Preliminary Results Announcement
- Organic turnover growth* of 2.1% (2009: 3.7%)
- Group turnover* up 4.1% to £7,397 million (2009: £7,105m)
- PBITA* up 4.2% to £527 million (2009: £506m)
- Margin* maintained at 7.1% (2009: 7.1%) through tight cost control
- Strong cash flow generation of £442 million, 85% of PBITA (2009: 90%)
- Adjusted earnings per share increased by 7% to 21.6p (2009: 20.2p) and by 6% at constant exchange rates
- Recommended final dividend up 14% to 4.73 pence per share DKK 0.4082 (2009: 4.16p/DKK 0.3408)
- Recommended total dividend up 10% to 7.90 pence per share DKK 0.6959 (2009: 7.18p/DKK 0.5624)
- Invested £65 million in a number of acquisitions to consolidate our positions in Latin America, primarily entering the thriving Brazilian market
* at constant (2010) exchange rates
Nick Buckles, Chief Executive Officer, commented:
“Today we have announced our sixth consecutive year of underlying revenue, profit and dividend growth since G4S was formed in 2004.
The excellent performance in 2010 has been achieved despite continued uncertainties with the global economic downturn, which is testament to the efforts of our global workforce of 625,000 employees.

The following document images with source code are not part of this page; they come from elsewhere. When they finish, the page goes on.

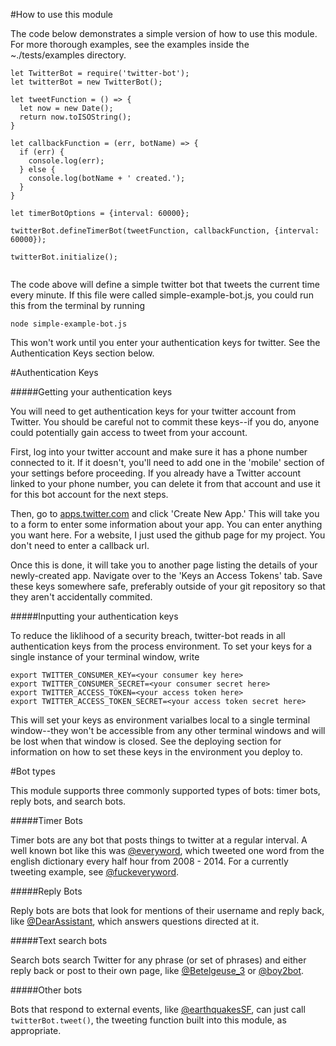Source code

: #How to use this module

The code below demonstrates a simple version of how to use this module. For more thorough examples, see the examples inside the ~./tests/examples directory.


```
let TwitterBot = require('twitter-bot');
let twitterBot = new TwitterBot();
  
let tweetFunction = () => {
  let now = new Date();
  return now.toISOString();
}

let callbackFunction = (err, botName) => {
  if (err) {
    console.log(err);
  } else {
    console.log(botName + ' created.');
  }
}

let timerBotOptions = {interval: 60000};

twitterBot.defineTimerBot(tweetFunction, callbackFunction, {interval: 60000});
  
twitterBot.initialize();
 
```
 
The code above will define a simple twitter bot that tweets the current time every minute. If this file were called simple-example-bot.js, you could run this from the terminal by running

`node simple-example-bot.js`

This won't work until you enter your authentication keys for twitter. See the Authentication Keys section below. 

#Authentication Keys

#####Getting your authentication keys

You will need to get authentication keys for your twitter account from Twitter. You should be careful not to commit these keys--if you do, anyone could potentially gain access to tweet from your account. 

First, log into your twitter account and make sure it has a phone number connected to it. If it doesn't, you'll need to add one in the 'mobile' section of your settings before proceeding. If you already have a Twitter account linked to your phone number, you can delete it from that account and use it for this bot account for the next steps.  

Then, go to [apps.twitter.com](apps.twitter.com) and click 'Create New App.' This will take you to a form to enter some information about your app. You can enter anything you want here. For a website, I just used the github page for my project. You don't need to enter a callback url. 

Once this is done, it will take you to another page listing the details of your newly-created app. Navigate over to the 'Keys an Access Tokens' tab. Save these keys somewhere safe, preferably outside of your git repository so that they aren't accidentally commited. 

#####Inputting your authentication keys

To reduce the liklihood of a security breach, twitter-bot reads in all authentication keys from the process environment. To set your keys for a single instance of your terminal window, write 

```
export TWITTER_CONSUMER_KEY=<your consumer key here>
export TWITTER_CONSUMER_SECRET=<your consumer secret here>
export TWITTER_ACCESS_TOKEN=<your access token here>
export TWITTER_ACCESS_TOKEN_SECRET=<your access token secret here>
```
This will set your keys as environment varialbes local to a single terminal window--they won't be accessible from any other terminal windows and will be lost when that window is closed. See the deploying section for information on how to set these keys in the environment you deploy to. 

#Bot types

This module supports three commonly supported types of bots: timer bots, reply bots, and search bots. 

#####Timer Bots

Timer bots are any bot that posts things to twitter at a regular interval. A well known bot like this was [@everyword](https://twitter.com/everyword?lang=en), which tweeted one word from the english dictionary every half hour from 2008 - 2014. For a currently tweeting example, see [@fuckeveryword](https://twitter.com/fuckeveryword?lang=en). 

#####Reply Bots

Reply bots are bots that look for mentions of their username and reply back, like [@DearAssistant](https://twitter.com/dearassistant), which answers questions directed at it.  

#####Text search bots

Search bots search Twitter for any phrase (or set of phrases) and either reply back or post to their own page, like [@Betelgeuse_3](https://twitter.com/betelgeuse_3) or [@boy2bot](https://twitter.com/boy2bot).

#####Other bots

Bots that respond to external events, like [@earthquakesSF](https://twitter.com/earthquakesSF), can just call `twitterBot.tweet()`, the tweeting function built into this module, as appropriate.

We have delivered further strong organic growth of 6.6% in New Markets, which now account for 29% of revenue and 33% of profits, and we are encouraged by signs of economic recovery in our larger developed markets of the US and the UK. In addition, our differentiated “integrated solutions” strategy is helping us to build market share with global customers.
We will continue to build on our successes and remain confident about the outlook for 2011 when we expect to deliver an improved organic revenue growth performance whilst continuing to maintain our discipline on margins and cash generation.”